On Thu, Dec 25, 2025, Chao Gao wrote:
> On Fri, Dec 05, 2025 at 03:19:09PM -0800, Sean Christopherson wrote:
> >@@ -6963,21 +6963,16 @@ void vmx_hwapic_isr_update(struct kvm_vcpu *vcpu, int max_isr)
> > 	u16 status;
> > 	u8 old;
> > 
> >-	/*
> >-	 * If L2 is active, defer the SVI update until vmcs01 is loaded, as SVI
> >-	 * is only relevant for if and only if Virtual Interrupt Delivery is
> >-	 * enabled in vmcs12, and if VID is enabled then L2 EOIs affect L2's
> >-	 * vAPIC, not L1's vAPIC.  KVM must update vmcs01 on the next nested
> >-	 * VM-Exit, otherwise L1 with run with a stale SVI.
> >-	 */
> >-	if (is_guest_mode(vcpu)) {
> >-		to_vmx(vcpu)->nested.update_vmcs01_hwapic_isr = true;
> >-		return;
> >-	}
> >-
> > 	if (max_isr == -1)
> > 		max_isr = 0;
> > 
> >+	/*
> >+	 * Always update SVI in vmcs01, as SVI is only relevant for L2 if and
> >+	 * only if Virtual Interrupt Delivery is enabled in vmcs12, and if VID
> >+	 * is enabled then L2 EOIs affect L2's vAPIC, not L1's vAPIC.
> >+	 */
> >+	guard(vmx_vmcs01)(vcpu);
> 
> KVM calls this function when virtualizing EOI for L2, and in a previous
> discussion, you mentioned that the overhead of switching to VMCS01 is
> "non-trivial and unnecessary" (see [1]).
> 
> My testing shows that guard(vmx_vmcs01) takes about 140-250 cycles. I think
> this overhead is acceptable for nested scenarios, since it only affects
> EOI-induced VM-exits in specific/suboptimal configurations.
> 
> But I'm wondering whether KVM should update SVI on every VM-entry instead of
> doing it on-demand (i.e., when vISR gets changed). We've encountered two
> SVI-related bugs [1][2] that were difficult to debug. Preventing these issues
> entirely seems worthwhile, and the overhead of always updating SVI during
> VM-entry should be minimal since KVM already updates RVI (RVI and SVI are in
> the the same VMCS field) in vmx_sync_irr_to_pir() when APICv is enabled.

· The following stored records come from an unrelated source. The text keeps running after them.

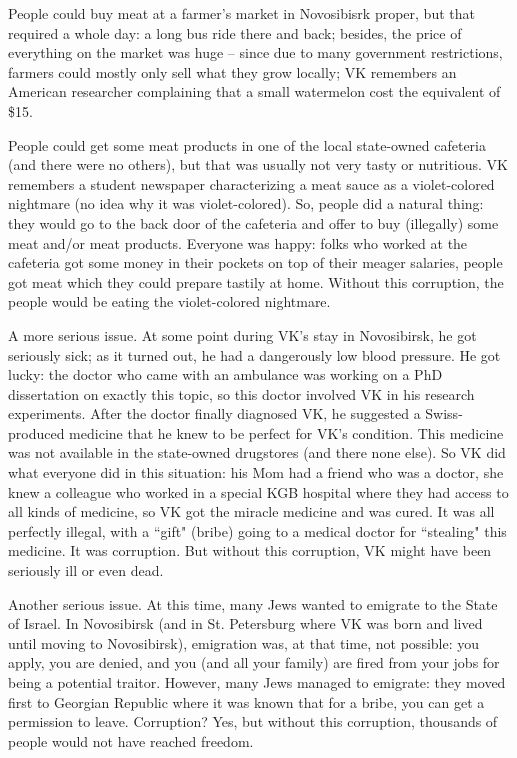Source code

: \documentclass{article}
\begin{document}
People could buy meat at a farmer's market in Novosibisrk proper, but that
required a whole day: a long bus ride there and back; besides, the
price of everything on the market was huge -- since due to many
government restrictions, farmers could mostly only sell what they
grow locally; VK remembers an American researcher complaining that a
small watermelon cost the equivalent of \$15.

People could get some meat products in one of the local state-owned
cafeteria (and there were no others), but that was usually not
very tasty or nutritious. VK remembers a student newspaper
characterizing a meat sauce as a violet-colored nightmare (no
idea why it was violet-colored). So, people did a natural
thing: they would go to the back door of the cafeteria and offer to
buy (illegally) some meat and/or meat products.
Everyone was happy: folks who worked at the cafeteria got some money in their pockets on top of
their meager salaries, people got meat which they could prepare tastily at
home. Without this corruption, the people would be eating the
violet-colored nightmare.

A more serious issue. At some point during VK's stay in
Novosibirsk, he got seriously sick; as it turned out, he had a
dangerously low blood pressure. He got lucky: the doctor who came
with an ambulance was working on a PhD dissertation on exactly
this topic, so this doctor involved VK in his research experiments. After
the doctor finally diagnosed VK, he suggested a Swiss-produced medicine
that he knew to be perfect for VK's condition. This medicine was not
available in the state-owned drugstores (and there none else). So VK did
what everyone did in this situation: his Mom had a friend who was a
doctor, she knew a colleague who worked in a special KGB hospital
where they had access to all kinds of medicine, so VK got the
miracle medicine and was cured. It was all perfectly illegal,
with a ``gift" (bribe) going to a medical doctor for ``stealing"
this medicine. It was corruption. But without this
corruption, VK might have been seriously ill or even dead.

Another serious issue. At this time, many Jews wanted to emigrate
to the State of Israel. In Novosibirsk (and in St. Petersburg
where VK was born and lived until moving to Novosibirsk),
emigration was, at that time, not possible: you apply, you are
denied, and you (and all your family) are fired from your jobs
for being a potential traitor. However, many Jews managed to
emigrate: they moved first to Georgian Republic where it was known
that for a bribe, you can get a permission to leave. Corruption?
Yes, but without this corruption, thousands of people would not
have reached freedom.
\end{document}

Hmm.  At first glance, I _really_ like this idea, but I'm leaning fairly strongly
towards keeping .hwapic_isr_update().

While small (~28 cycles on EMR), the runtime cost isn't zero, and it affects the
fastpath.  And number of useful updates is comically small.  E.g. without a nested
VM, AFAICT they basically never happen post-boot.  Even when running nested VMs,
the number of useful update when running L1 hovers around ~0.001%.

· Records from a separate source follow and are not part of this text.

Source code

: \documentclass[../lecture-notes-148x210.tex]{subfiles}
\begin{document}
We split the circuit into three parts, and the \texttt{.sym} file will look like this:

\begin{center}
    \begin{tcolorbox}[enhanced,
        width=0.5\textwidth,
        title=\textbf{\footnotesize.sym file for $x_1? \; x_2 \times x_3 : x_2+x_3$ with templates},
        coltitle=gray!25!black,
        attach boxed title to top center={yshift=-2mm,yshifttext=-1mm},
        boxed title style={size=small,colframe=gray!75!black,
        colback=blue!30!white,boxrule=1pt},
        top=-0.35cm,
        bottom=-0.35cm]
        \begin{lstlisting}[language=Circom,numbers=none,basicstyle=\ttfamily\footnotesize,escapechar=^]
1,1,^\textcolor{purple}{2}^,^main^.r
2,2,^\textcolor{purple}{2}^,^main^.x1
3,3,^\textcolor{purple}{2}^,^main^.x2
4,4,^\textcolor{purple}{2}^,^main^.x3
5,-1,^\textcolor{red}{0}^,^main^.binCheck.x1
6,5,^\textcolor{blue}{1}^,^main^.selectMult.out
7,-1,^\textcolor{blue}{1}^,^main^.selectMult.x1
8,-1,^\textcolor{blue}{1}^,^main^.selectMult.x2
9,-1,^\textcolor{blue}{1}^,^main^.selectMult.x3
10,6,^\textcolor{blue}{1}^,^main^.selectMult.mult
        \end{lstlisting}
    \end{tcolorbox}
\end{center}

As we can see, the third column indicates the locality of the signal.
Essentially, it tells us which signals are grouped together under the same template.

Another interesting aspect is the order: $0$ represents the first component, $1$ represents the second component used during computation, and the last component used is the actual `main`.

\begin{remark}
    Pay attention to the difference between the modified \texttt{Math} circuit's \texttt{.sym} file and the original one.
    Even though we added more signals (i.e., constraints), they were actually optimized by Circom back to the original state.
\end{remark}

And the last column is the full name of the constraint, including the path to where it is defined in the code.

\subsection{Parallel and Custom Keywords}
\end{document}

More importantly, KVM will carry most of the complexity related to vISR updates
regardless of how KVM handles SVI because of the ISR caching for non-APICv
systems.  So while I acknowledge that we've had some nasty bugs and 100% agree
that squashing them entirely is _very_ enticing, I think those bugs were due to
what were effectively two systemic flaws in KVM: (1) not aligning SVI with KVM's
ISR caching code, and (2) the whole "defer updates to nested VM-Exit" mess.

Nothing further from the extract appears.